Careful you’re saying something negative here so the hive mind will downvote you lol.
You can tell when Elon shifted tone from being so insistent tht demand exceeded supply until investor day when he said “there’s a strong demand impact on lowering prices.”
1) uhh…duh?
2) yah Tesla could sell infinite model 3s if the prices were cut to $15k but then Tesla wouldn’t be profitable if that happened now would it?
3) combine with what Elon said on Twitter about pedal to the metal even if he has to sell cars at negative margin and there, despite all the pedantic responses from TMCers the past week (check my post history) they just refuse to see what’s coming, which is a relentless attack on margins out of necessity.
These price cuts will keep happening, especially as main street really starts to feel a recessionary environment this year, and Teslas growth story will be challenged due to its evaporating margins.

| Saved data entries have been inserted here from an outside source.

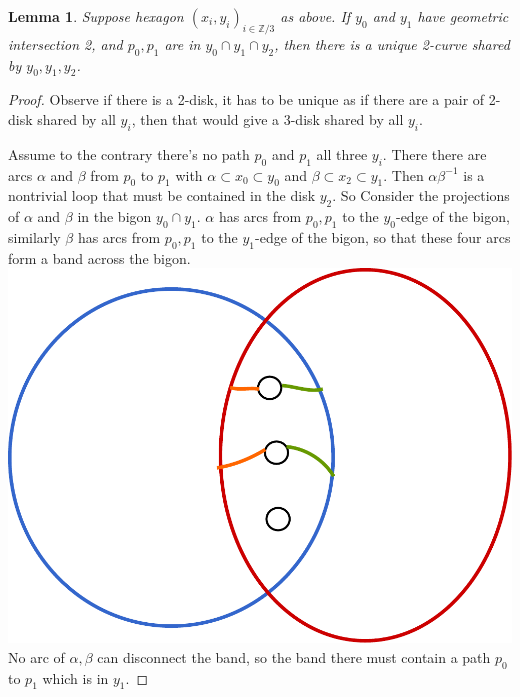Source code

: \documentclass[11pt]{article}
\newcommand{\Z}{\mathbb{Z}}
\newtheorem{lemma}[theorem]{Lemma}
\theoremstyle{remark}
\theoremstyle{definition}
\begin{document}
\begin{lemma}
  Suppose hexagon $(x_i,y_i)_{i \in \Z/3}$ as above.
  If $y_0$ and $y_1$ have geometric intersection 2,
  and $p_0, p_1$ are in $y_0 \cap y_1 \cap y_2$,
  then there is a unique 2-curve shared by $y_0,y_1,y_2$.
\end{lemma}
\begin{proof}
  Observe if there is a 2-disk, it has to be unique as
  if there are a pair of 2-disk shared by all $y_i$,
  then that would give a 3-disk shared by all $y_i$.

  Assume to the contrary there's no path
   $p_0$ and $p_1$ all three $y_i$.
   There there are arcs $\alpha$ and $\beta$
   from $p_0$ to $p_1$ with $\alpha \subset x_0\subset y_0$
   and $\beta \subset x_2 \subset y_1$.
   Then $\alpha\beta^{-1}$ is a nontrivial loop that must be contained in the disk $y_2$.
   So
   Consider the projections of $\alpha$ and $\beta$ in the bigon $y_0 \cap y_1$.
   $\alpha$ has arcs from $p_0,p_1$ to the $y_0$-edge of the bigon,
   similarly
   $\beta$ has arcs from $p_0,p_1$ to the $y_1$-edge of the bigon,
   so that these four arcs form a band across the bigon.
  \includegraphics[width=.2\textwidth]{figures/2curveinbigon.pdf}
  No arc of $\alpha,\beta$ can disconnect the band, so the band
  there must contain a path $p_0$ to $p_1$ which is in $y_1$.

\end{proof}
\end{document}
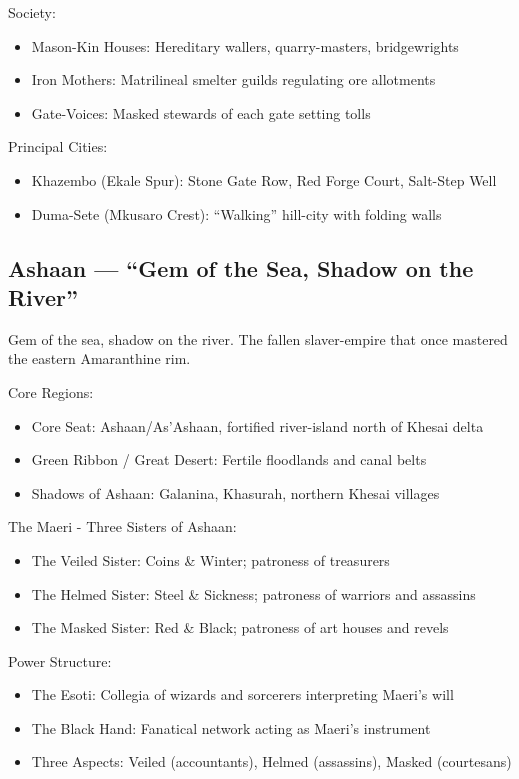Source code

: Society:
\begin{itemize}
    \item Mason-Kin Houses: Hereditary wallers, quarry-masters, bridgewrights
    \item Iron Mothers: Matrilineal smelter guilds regulating ore allotments
    \item Gate-Voices: Masked stewards of each gate setting tolls
\end{itemize}

Principal Cities:
\begin{itemize}
    \item Khazembo (Ekale Spur): Stone Gate Row, Red Forge Court, Salt-Step Well
    \item Duma-Sete (Mkusaro Crest): ``Walking'' hill-city with folding walls
\end{itemize}

\subsection{Ashaan --- ``Gem of the Sea, Shadow on the River''}
\label{sec:ashaan}

Gem of the sea, shadow on the river. The fallen slaver-empire that once mastered the eastern Amaranthine rim.

Core Regions:
\begin{itemize}
    \item Core Seat: Ashaan/As'Ashaan, fortified river-island north of Khesai delta
    \item Green Ribbon / Great Desert: Fertile floodlands and canal belts
    \item Shadows of Ashaan: Galanina, Khasurah, northern Khesai villages
\end{itemize}

The Maeri - Three Sisters of Ashaan:
\begin{itemize}
    \item The Veiled Sister: Coins \& Winter; patroness of treasurers
    \item The Helmed Sister: Steel \& Sickness; patroness of warriors and assassins
    \item The Masked Sister: Red \& Black; patroness of art houses and revels
\end{itemize}

Power Structure:
\begin{itemize}
    \item The Esoti: Collegia of wizards and sorcerers interpreting Maeri's will
    \item The Black Hand: Fanatical network acting as Maeri's instrument
    \item Three Aspects: Veiled (accountants), Helmed (assassins), Masked (courtesans)
\end{itemize}

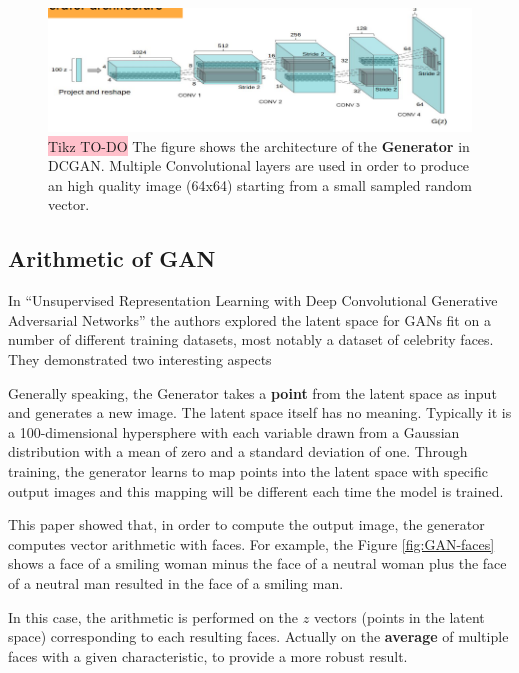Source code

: \begin{figure}[!htbp]
    \centering
    \includegraphics[width=\linewidth]{tikz/DCGAN.png}
    \caption{{\color{red}\colorbox{pink}{Tikz TO-DO}} The figure shows the architecture of the \textbf{Generator} in DCGAN. Multiple Convolutional layers are used in order to produce an high quality image (64x64) starting from a small sampled random vector.}
    \label{fig:DCGAN}
\end{figure}


\subsection{Arithmetic of GAN}

In “Unsupervised Representation Learning with Deep Convolutional Generative Adversarial Networks” the authors explored the latent space for GANs fit on a number of different training datasets, most notably a dataset of celebrity faces. They demonstrated two interesting aspects


Generally speaking, the Generator takes a \textbf{point} from the latent space as input and generates a new image. The latent space itself has no meaning. Typically it is a 100-dimensional hypersphere with each variable drawn from a Gaussian distribution with a mean of zero and a standard deviation of one. Through training, the generator learns to map points into the latent space with specific output images and this mapping will be different each time the model is trained.

This paper showed that, in order to compute the output image, the generator computes vector arithmetic with faces. For example, the Figure \ref{fig:GAN-faces} shows a face of a smiling woman minus the face of a neutral woman plus the face of a neutral man resulted in the face of a smiling man.

In this case, the arithmetic is performed on the $z$ vectors (points in the latent space) corresponding to each resulting faces. Actually on the \textbf{average} of multiple faces with a given characteristic, to provide a more robust result.

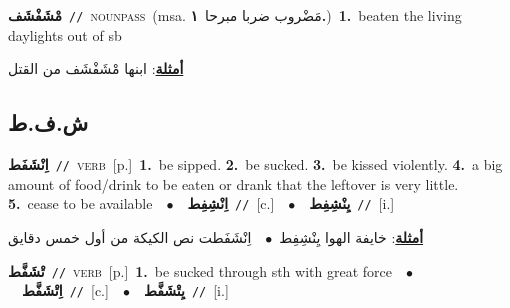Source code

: \documentclass[10pt,a4paper,twoside]{article} %
\begin{document}
\begin{multicols}{2}
{\setlength\topsep{0pt}\textbf{\foreignlanguage{arabic}{مْشَفْشَف}}\ {\color{gray}\texttt{//}\color{black}}\ \textsc{noun\textunderscore pass}\ \color{gray}(msa. \foreignlanguage{arabic}{مَضْروب ضربا مبرحا}~\foreignlanguage{arabic}{\textbf{١.}})\color{black}\ \textbf{1.}~beaten the living daylights out of sb\  \begin{flushright}\color{gray}\foreignlanguage{arabic}{\textbf{\underline{\foreignlanguage{arabic}{أمثلة}}}: ابنها مْشَفْشَف من القتل}\end{flushright}\color{black}} \vspace{2mm}

\vspace{-3mm}
\subsection*{\color{blue}\foreignlanguage{arabic}{ش.ف.ط}\color{blue}{}} 

{\setlength\topsep{0pt}\textbf{\foreignlanguage{arabic}{اِنْشَفَط}}\ {\color{gray}\texttt{//}\color{black}}\ \textsc{verb}\ [p.]\ \textbf{1.}~be sipped.  \textbf{2.}~be sucked.  \textbf{3.}~be kissed violently.  \textbf{4.}~a big amount of food/drink to be eaten or drank that the leftover is very little.  \textbf{5.}~cease to be available\ \ $\bullet$\ \ \setlength\topsep{0pt}\textbf{\foreignlanguage{arabic}{اِنْشِفِط}}\ {\color{gray}\texttt{//}\color{black}}\ [c.]\ \ $\bullet$\ \ \setlength\topsep{0pt}\textbf{\foreignlanguage{arabic}{يِنْشِفِط}}\ {\color{gray}\texttt{//}\color{black}}\ [i.]\  \begin{flushright}\color{gray}\foreignlanguage{arabic}{\textbf{\underline{\foreignlanguage{arabic}{أمثلة}}}: خايفة الهوا يِنْشِفِط\ $\bullet$\ \  اِنْشَفَطت نص الكيكة من أول خمس دقايق}\end{flushright}\color{black}} \vspace{2mm}

{\setlength\topsep{0pt}\textbf{\foreignlanguage{arabic}{تْشَفَّط}}\ {\color{gray}\texttt{//}\color{black}}\ \textsc{verb}\ [p.]\ \textbf{1.}~be sucked through sth with great force\ \ $\bullet$\ \ \setlength\topsep{0pt}\textbf{\foreignlanguage{arabic}{اِتْشَفَّط}}\ {\color{gray}\texttt{//}\color{black}}\ [c.]\ \ $\bullet$\ \ \setlength\topsep{0pt}\textbf{\foreignlanguage{arabic}{يِتْشَفَّط}}\ {\color{gray}\texttt{//}\color{black}}\ [i.]\ } \vspace{2mm}


\end{multicols}
\end{document}
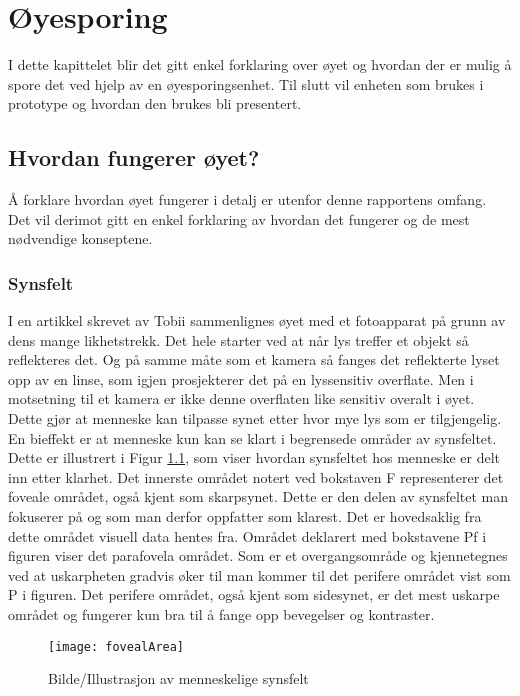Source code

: 
\chapter{Øyesporing}

I dette kapittelet blir det gitt enkel forklaring over øyet og hvordan der er mulig å spore det ved hjelp av en øyesporingsenhet. Til slutt vil enheten som brukes i prototype og hvordan den brukes bli presentert.


\section{Hvordan fungerer øyet?}

Å forklare hvordan øyet fungerer i detalj er utenfor denne rapportens omfang. Det vil derimot gitt en enkel forklaring av hvordan det fungerer og de mest nødvendige konseptene.

\subsection{Synsfelt}

I en artikkel skrevet av Tobii \cite{Calibration} sammenlignes øyet med et fotoapparat på grunn av dens mange likhetstrekk. Det hele starter ved at når lys treffer et objekt så reflekteres det. Og på samme måte som et kamera så fanges det reflekterte lyset opp av en linse, som igjen prosjekterer det på en lyssensitiv overflate. Men i motsetning til et kamera er ikke denne overflaten like sensitiv overalt i øyet. Dette gjør at menneske kan tilpasse synet etter hvor mye lys som er tilgjengelig. En bieffekt er at menneske kun kan se klart i begrensede områder av synsfeltet. Dette er illustrert i Figur \ref{fig:visueltArea}, som viser hvordan synsfeltet hos menneske er delt inn etter klarhet. Det innerste området notert ved bokstaven F representerer det foveale området, også kjent som skarpsynet. Dette er den delen av synsfeltet man fokuserer på og som man derfor oppfatter som klarest. Det er hovedsaklig fra dette området visuell data hentes fra. Området deklarert med bokstavene Pf i figuren viser det parafovela området. Som er et overgangsområde og kjennetegnes ved at uskarpheten gradvis øker til man kommer til det perifere området vist som P i figuren. Det perifere området, også kjent som sidesynet, er det mest uskarpe området og fungerer kun bra til å fange opp bevegelser og kontraster.

\begin{figure}[ht!]
\centering
\texttt{[image: fovealArea]}
\caption{Bilde/Illustrasjon av menneskelige synsfelt \cite{VisualImage}}
\label{fig:visueltArea}
\end{figure}

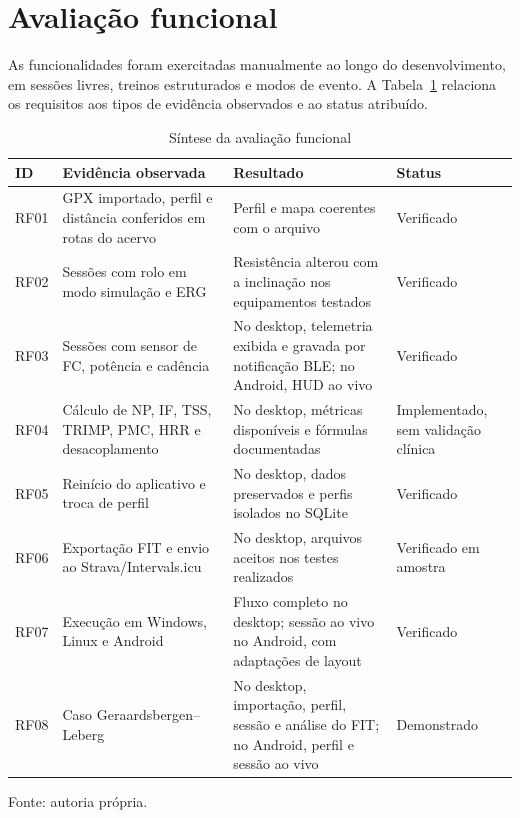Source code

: \section{Avaliação funcional}
\label{sec:avaliacao-funcional}

As funcionalidades foram exercitadas manualmente ao longo do desenvolvimento,
em sessões livres, treinos estruturados e modos de evento. A
Tabela~\ref{tab:avaliacao-funcional} relaciona os requisitos aos tipos de
evidência observados e ao status atribuído.

\begin{table}[htbp]
    \centering
    \caption{Síntese da avaliação funcional}
    \label{tab:avaliacao-funcional}
    \footnotesize
    \renewcommand{\arraystretch}{1.15}
    \setlength{\tabcolsep}{4pt}
    \begin{tabular}{@{}>{\raggedright\arraybackslash}p{1.3cm}
        >{\raggedright\arraybackslash}p{5.3cm}
        >{\raggedright\arraybackslash}p{5.4cm}
        >{\raggedright\arraybackslash}p{2.8cm}@{}}
        \toprule
        \textbf{ID} & \textbf{Evidência observada} &
        \textbf{Resultado} & \textbf{Status} \\
        \midrule
        RF01 & GPX importado, perfil e distância conferidos em rotas do
        acervo & Perfil e mapa coerentes com o arquivo & Verificado \\
        RF02 & Sessões com rolo em modo simulação e ERG & Resistência
        alterou com a inclinação nos equipamentos testados & Verificado \\
        RF03 & Sessões com sensor de FC, potência e cadência & No desktop, telemetria
        exibida e gravada por notificação BLE; no Android, HUD ao vivo &
        Verificado \\
        RF04 & Cálculo de NP, IF, TSS, TRIMP, PMC, HRR e desacoplamento &
        No desktop, métricas disponíveis e fórmulas documentadas &
        Implementado, sem validação clínica \\
        RF05 & Reinício do aplicativo e troca de perfil & No desktop, dados
        preservados e perfis isolados no SQLite & Verificado \\
        RF06 & Exportação FIT e envio ao Strava/Intervals.icu & No desktop,
        arquivos aceitos nos testes realizados & Verificado em amostra \\
        RF07 & Execução em Windows, Linux e Android & Fluxo completo no
        desktop; sessão ao vivo no Android, com adaptações de layout &
        Verificado \\
        RF08 & Caso Geraardsbergen--Leberg & No desktop, importação, perfil,
        sessão e análise do FIT; no Android, perfil e sessão ao vivo &
        Demonstrado \\
        \bottomrule
    \end{tabular}
    \vspace{0.2cm}
    \par\small Fonte: autoria própria.
\end{table}

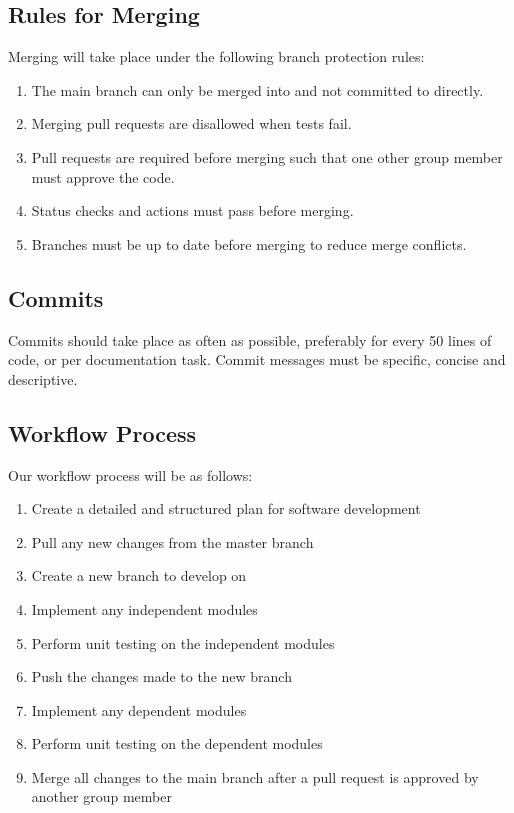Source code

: \documentclass{article}
\begin{document}
\subsection{Rules for Merging}

Merging will take place under the following branch protection rules: 

\begin{enumerate}

\item The main branch can only be merged into and not committed to directly. 
\item Merging pull requests are disallowed when tests fail. 
\item Pull requests are required before merging such that one other group member must approve the code. 
\item Status checks and actions must pass before merging. 
\item Branches must be up to date before merging to reduce merge conflicts. 

\end{enumerate} 

\subsection{Commits}

Commits should take place as often as possible, preferably for every 50 lines of code, or per documentation task. Commit messages must be specific, concise and descriptive. 

\subsection{Workflow Process}

Our workflow process will be as follows:

\begin{enumerate}
\item Create a detailed and structured plan for software development
\item Pull any new changes from the master branch
\item Create a new branch to develop on
\item Implement any independent modules
\item Perform unit testing on the independent modules
\item Push the changes made to the new branch
\item Implement any dependent modules
\item Perform unit testing on the dependent modules
\item Merge all changes to the main branch after a pull request is approved by another group member
\end{enumerate}
\end{document}
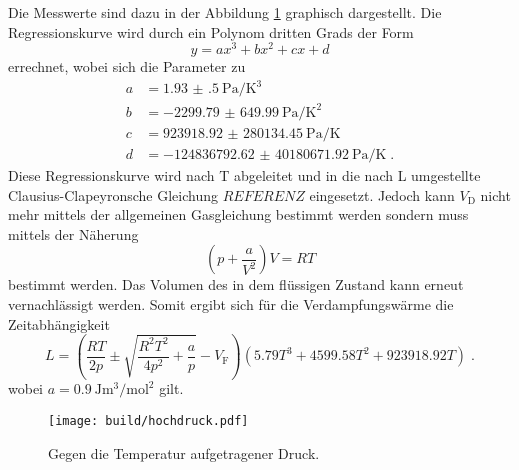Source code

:Die Messwerte sind dazu in der Abbildung \ref{fig:hochdruck} graphisch dargestellt.
Die Regressionskurve wird durch ein Polynom dritten Grads der Form 
\begin{equation*}
    y = ax^3+bx^2+cx+d    
\end{equation*}
errechnet, wobei sich die Parameter zu
\begin{align*}
    a &= \SI{1.93(50)}{\pascal\per\kelvin\tothe{3}}                 \\
    b &= \SI{-2299.79(64999)}{\pascal\per\kelvin\tothe{2}}          \\
    c &= \SI{923918.92(28013445)}{\pascal\per\kelvin}     \\
    d &= \SI{-124836792.62(4018067192)}{\pascal\per\kelvin} \; \text{.}
\end{align*}
Diese Regressionskurve wird nach T abgeleitet und in die nach L umgestellte Clausius-Clapeyronsche Gleichung $REFERENZ$ eingesetzt.
Jedoch kann $V_\text{D}$ nicht mehr mittels der allgemeinen Gasgleichung bestimmt werden sondern muss mittels der Näherung
\begin{equation*}
    \left( p + \frac{a}{V^2}\right) V = RT
\end{equation*}
bestimmt werden.
Das Volumen des in dem flüssigen Zustand kann erneut vernachlässigt werden.
Somit ergibt sich für die Verdampfungswärme die Zeitabhängigkeit
\begin{equation*}
    L = \left( \frac{RT}{2p} \pm \sqrt{\frac{R^2T^2}{4p^2} + \frac{a}{p}}- V_\text{F}\right)\left( 5.79 T^3 + 4599.58 T^2 + 923918.92T \right) \; \text{.}
\end{equation*} 
wobei $a = \SI{0.9}{\joule\metre\tothe{3}\per\mole\squared}$ gilt.
\begin{figure}
    \centering
    \caption{Gegen die Temperatur aufgetragener Druck.}
    \label{fig:hochdruck}
    \texttt{[image: build/hochdruck.pdf]}
\end{figure}
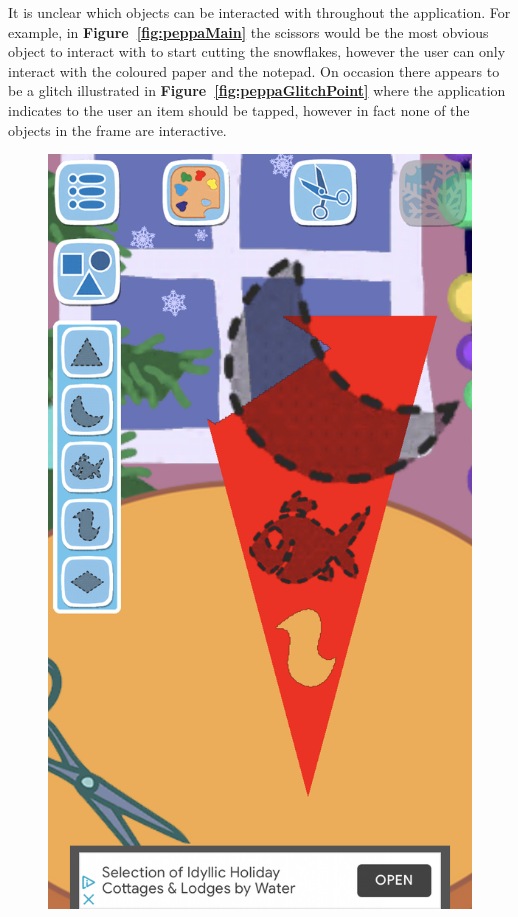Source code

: \documentclass[11pt]{article}
\begin{document}
                    It is unclear which objects can be interacted with throughout the application. For example, in \textbf{Figure~\ref{fig:peppaMain}} the scissors would be the most obvious object to interact with to start cutting the snowflakes, however the user can only interact with the coloured paper and the notepad. On occasion there appears to be a glitch illustrated in \textbf{Figure~\ref{fig:peppaGlitchPoint}} where the application indicates to the user an item should be tapped, however in fact none of the objects in the frame are interactive. 
                    
                    \begin{figure}[!ht]
                        \begin{minipage}{0.32\textwidth}
                            \centering \includegraphics[width=0.8\linewidth]{Images/peppa/peppaShapes.PNG}

\end{minipage}
\end{figure}
\end{document}
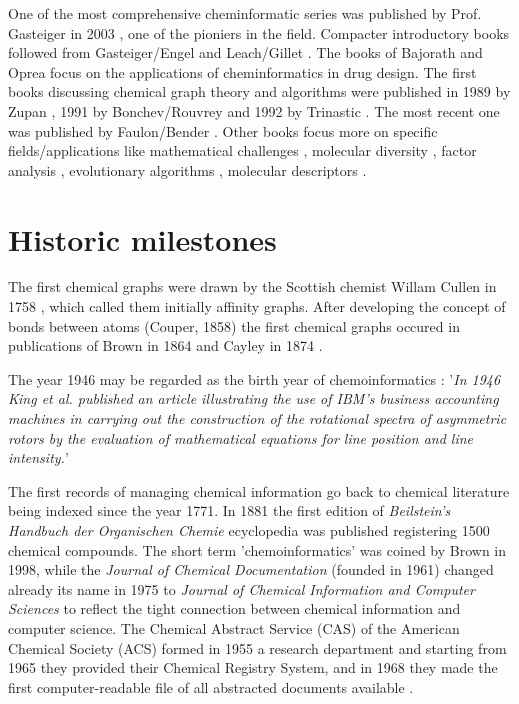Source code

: \documentclass{sig-alternate}
\begin{document}
One of the most comprehensive cheminformatic series was published by
Prof. Gasteiger in 2003 \cite{Gasteiger2003}, one of the pioniers in
the field.  Compacter introductory books followed from Gasteiger/Engel
\cite{gasteigerengel2003} and Leach/Gillet \cite{leachgillet2007}.
The books of Bajorath \cite{Bajorath2004} and Oprea \cite{oprea2005}
focus on the applications of cheminformatics in drug design.  The
first books discussing chemical graph theory and algorithms were
published in 1989 by Zupan \cite{zupan1989}, 1991 by Bonchev/Rouvrey
\cite{bonchevrouvrey1991,bonchevrouvrey2003} and 1992 by Trinastic
\cite{Trinajstic1992}.  The most recent one was published by
Faulon/Bender \cite{faulon2010}.  Other books focus more on specific
fields/applications like mathematical challenges
\cite{mathchallenges1995}, molecular diversity
\cite{moleculardiversity1999}, factor analysis \cite{Malinowski2002},
evolutionary algorithms \cite{clark2000}, molecular descriptors
\cite{todeschini2000}.

\section{Historic milestones}
The first chemical graphs were drawn by the Scottish chemist Willam Cullen in 1758 \cite{bonchevrouvrey1991}, which called them initially affinity graphs.
After developing the concept of bonds between atoms (Couper, 1858) the first chemical graphs occured in publications 
of Brown in 1864 and Cayley in 1874 \cite{bonchevrouvrey1991,brown2009}. 

The year 1946 may be regarded as the birth year of chemoinformatics \cite{Chen2006}: '\textit{In 1946 King et al.\cite{kct1946} published an article illustrating 
the use of IBM's business accounting machines in carrying out the construction of the rotational spectra of asymmetric rotors
by the evaluation of mathematical equations for line position and line intensity.}'

The first records of managing chemical information go back to chemical literature being indexed since the year 1771.
In 1881 the first edition of \textit{Beilstein's Handbuch der Organischen Chemie} ecyclopedia was 
published \cite{polanski2009} registering 1500 chemical compounds. The short term 'chemoinformatics' was coined by Brown 
in 1998\cite{brown1998}, while the \textit{Journal of Chemical Documentation} (founded in 1961) changed already its name in 1975 to 
\textit{Journal of Chemical Information and Computer Sciences} to reflect the tight connection between chemical information 
and computer science. The Chemical Abstract Service (CAS) of the American Chemical Society (ACS) formed in 1955 a research department
and starting from 1965 they provided their Chemical Registry System, and in 1968 they made the first computer-readable file of all
abstracted documents available \cite{Chen2006}.
\end{document}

I can already foresee debates here in August about Tesla doing great because of increased car sales (even if only at 30% growth and dangerously approaching sun 15% gross margin) and that it’s undervalued. Contrast this with early 2022 when everyone said “50% growth and 30% auto gross margin long term baby!!!!” You know who you are..:like 80% of this board lol.
Q1 gonna be bad. Just admit it, will be better for your mental health!
Again, Tesla going to be biggest company in the world, I believe FSD and some form of robotaxi eventually happens (just debated a cruise employee friend at Stanford last weekend on this lol), Tesla energy will be meaningful (+ insurance + charging + eventual App Store), and the fact that I have to qualify all that is sorta sad.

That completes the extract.